An increasing number of employees are separating their workdays into chunks of a few hours at a time, and embracing flexibility, and this is a reflection of the changing workday. For as long as most people can remember, the workday has started at 9am and ended at 5pm. There’s an hour for lunch around midday, but everyone works for roughly the same amount of time, during the same standard working hours. However, the pandemic changed this.
Now, a lot of people are working remotely, and this has led to a significant change in how work is being done. There is now a non-linear workday, which sees employees doing their job outside of the standard 9am to 5pm working hours. By choosing their own hours, which could differ hugely from their colleagues, workers are completing tasks in a flexible way. Workdays are now organised around personal lives and quick bursts of activity, rather than specific contracted hours.
The rise of non-linear workdays
Non-linear workdays are more common than ever before, and this is because they are more attainable. With flexible schedules and remote working, a lot of people are able to work in a way that suits them. As non-linear workdays are set to increase in popularity, it’s time for employers to give employees the freedom to take advantage.
There are many benefits that come with embracing a non-linear workday. For example, it gives employees more control over how they spend their time. But, a non-linear workday is not a completely new concept. It’s actually in line with how people worked pre-industrially, from dusk until dawn, with regular breaks. As society industrialised, the 40 hour week that we are now used to fell into favour. Instead of logging on and working for eight or nine hours straight, employees can break up their day in a way that is more productive for them.
This all changed in the pandemic, with many workers showing that they can be productive whilst taking breaks, working flexible hours and spending time with loved ones. According to experts, non-linear workdays have grown in popularity because this is what people are now used to. Workers got used to having flexible working routines throughout the pandemic, and they are not keen to change things.
Of course, many employees were working somewhat non-linearly before the pandemic; answering emails outside or work hours, finishing projects at home, and completing unpaid overtime.
Finding the balance between non-linear working and overwork
It’s hoped that by introducing non-linear workdays on a more formal level, a balance will be found between productivity and overworking. Finding the perfect balance is key, and it could help to prevent employee burnout. With fewer restraints, workers are likely to embrace a non-linear way of working, and improve their own work/life balance.
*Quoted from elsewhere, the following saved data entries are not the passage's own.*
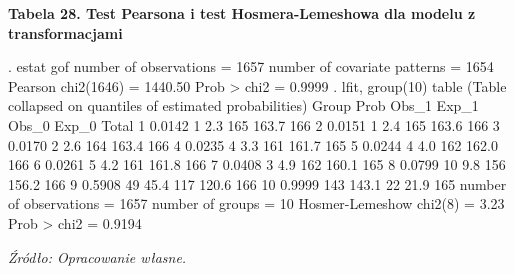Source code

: \vspace{0.5cm}
\textbf{Tabela 28. Test Pearsona i test Hosmera-Lemeshowa dla modelu z transformacjami}
\begin{stlog}
. estat gof
{}
{\smallskip}
       number of observations =      1657
 number of covariate patterns =      1654
           Pearson chi2(1646) =      1440.50
                  Prob > chi2 =         0.9999
{\smallskip}
. lfit, group(10) table
{\smallskip}
{}
{\smallskip}
  (Table collapsed on quantiles of estimated probabilities)
  {\TLC}
  {\VBAR} Group {\VBAR}   Prob {\VBAR} Obs_1 {\VBAR} Exp_1 {\VBAR} Obs_0 {\VBAR} Exp_0 {\VBAR} Total {\VBAR}
  {\LFTT}
  {\VBAR}     1 {\VBAR} 0.0142 {\VBAR}     1 {\VBAR}   2.3 {\VBAR}   165 {\VBAR} 163.7 {\VBAR}   166 {\VBAR}
  {\VBAR}     2 {\VBAR} 0.0151 {\VBAR}     1 {\VBAR}   2.4 {\VBAR}   165 {\VBAR} 163.6 {\VBAR}   166 {\VBAR}
  {\VBAR}     3 {\VBAR} 0.0170 {\VBAR}     2 {\VBAR}   2.6 {\VBAR}   164 {\VBAR} 163.4 {\VBAR}   166 {\VBAR}
  {\VBAR}     4 {\VBAR} 0.0235 {\VBAR}     4 {\VBAR}   3.3 {\VBAR}   161 {\VBAR} 161.7 {\VBAR}   165 {\VBAR}
  {\VBAR}     5 {\VBAR} 0.0244 {\VBAR}     4 {\VBAR}   4.0 {\VBAR}   162 {\VBAR} 162.0 {\VBAR}   166 {\VBAR}
  {\LFTT}
  {\VBAR}     6 {\VBAR} 0.0261 {\VBAR}     5 {\VBAR}   4.2 {\VBAR}   161 {\VBAR} 161.8 {\VBAR}   166 {\VBAR}
  {\VBAR}     7 {\VBAR} 0.0408 {\VBAR}     3 {\VBAR}   4.9 {\VBAR}   162 {\VBAR} 160.1 {\VBAR}   165 {\VBAR}
  {\VBAR}     8 {\VBAR} 0.0799 {\VBAR}    10 {\VBAR}   9.8 {\VBAR}   156 {\VBAR} 156.2 {\VBAR}   166 {\VBAR}
  {\VBAR}     9 {\VBAR} 0.5908 {\VBAR}    49 {\VBAR}  45.4 {\VBAR}   117 {\VBAR} 120.6 {\VBAR}   166 {\VBAR}
  {\VBAR}    10 {\VBAR} 0.9999 {\VBAR}   143 {\VBAR} 143.1 {\VBAR}    22 {\VBAR}  21.9 {\VBAR}   165 {\VBAR}
  {\BLC}
{\smallskip}
       number of observations =      1657
             number of groups =        10
      Hosmer-Lemeshow chi2(8) =         3.23
                  Prob > chi2 =         0.9194
\end{stlog}
\textit{\footnotesize{Źródło: Opracowanie własne.}} \\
A lot of current non-linear workdays are in the tech industry, with many startups adopting flexible schedules and remote working. Though non-linear workdays are currently less common in larger, established companies, it’s likely that this will change as the job market changes. With more people looking for non-linear working, employers will need to shake things up in order to attract top talent.
Non-linear workdays are already popular in tech
According to a JAM poll focusing on those working in tech, non-linear workdays are growing in prevalence because of job market demand, with more workers looking for greater flexibility and autonomy.
It's important to note that it's not just remote work that makes non-linear workdays in tech possible, but a whole host of other things that goes alongside this type of workday. It's remote work combined with asynchronous communication, few meetings, and a culture where you are not judged on when you get the work done, as long as you get it done.
We found that 42% of respondents are currently working a non-linear work week, and 25% said they would like to be offered this type of work in the future. If you are losing candidates due to your offering of flexible working, a non-linear approach could be the solution to bag the top candidates out there.